◆ PROBLEM STATEMENT:
Go through the listing and count the lines with "domainname" in them; write only the number.

━━━━━ ENTRIES SHOWN ━━━━━

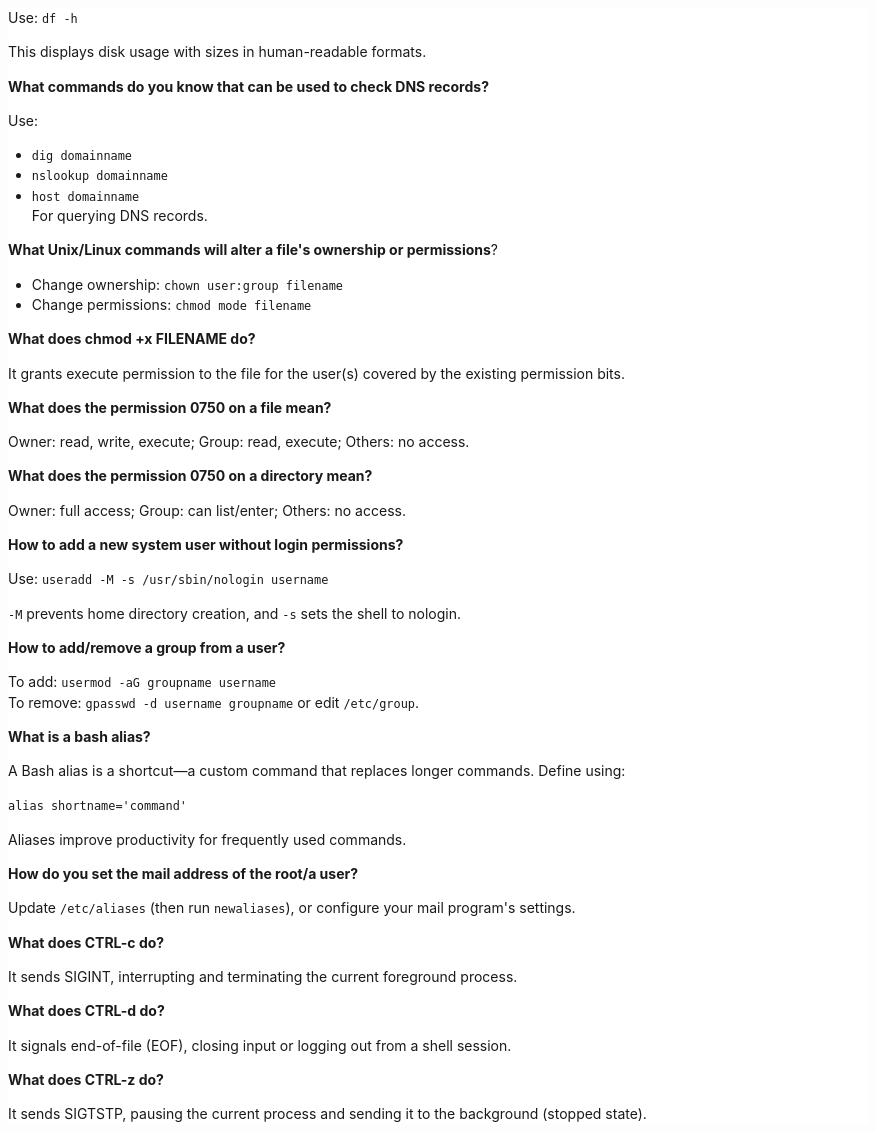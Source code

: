 Use: `df -h`

This displays disk usage with sizes in human-readable formats.

**What commands do you know that can be used to check DNS records?**

Use:
- `dig domainname`
- `nslookup domainname`
- `host domainname`  
    For querying DNS records.

**What Unix/Linux commands will alter a file's ownership or permissions**?

- Change ownership: `chown user:group filename`
- Change permissions: `chmod mode filename`

**What does chmod +x FILENAME do?**

It grants execute permission to the file for the user(s) covered by the existing permission bits.

**What does the permission 0750 on a file mean?**

Owner: read, write, execute; Group: read, execute; Others: no access.

**What does the permission 0750 on a directory mean?**

Owner: full access; Group: can list/enter; Others: no access.

**How to add a new system user without login permissions?**

Use: `useradd -M -s /usr/sbin/nologin username`

`-M` prevents home directory creation, and `-s` sets the shell to nologin.

**How to add/remove a group from a user?**

To add: `usermod -aG groupname username`  
To remove: `gpasswd -d username groupname` or edit `/etc/group`.

**What is a bash alias?**

A Bash alias is a shortcut—a custom command that replaces longer commands. Define using:

`alias shortname='command'`

Aliases improve productivity for frequently used commands.

**How do you set the mail address of the root/a user?**

Update `/etc/aliases` (then run `newaliases`), or configure your mail program's settings.

**What does CTRL-c do?**

It sends SIGINT, interrupting and terminating the current foreground process.

**What does CTRL-d do?**

It signals end-of-file (EOF), closing input or logging out from a shell session.

**What does CTRL-z do?**

It sends SIGTSTP, pausing the current process and sending it to the background (stopped state).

━━━━━

◆ REPLY TO THE TASK:
3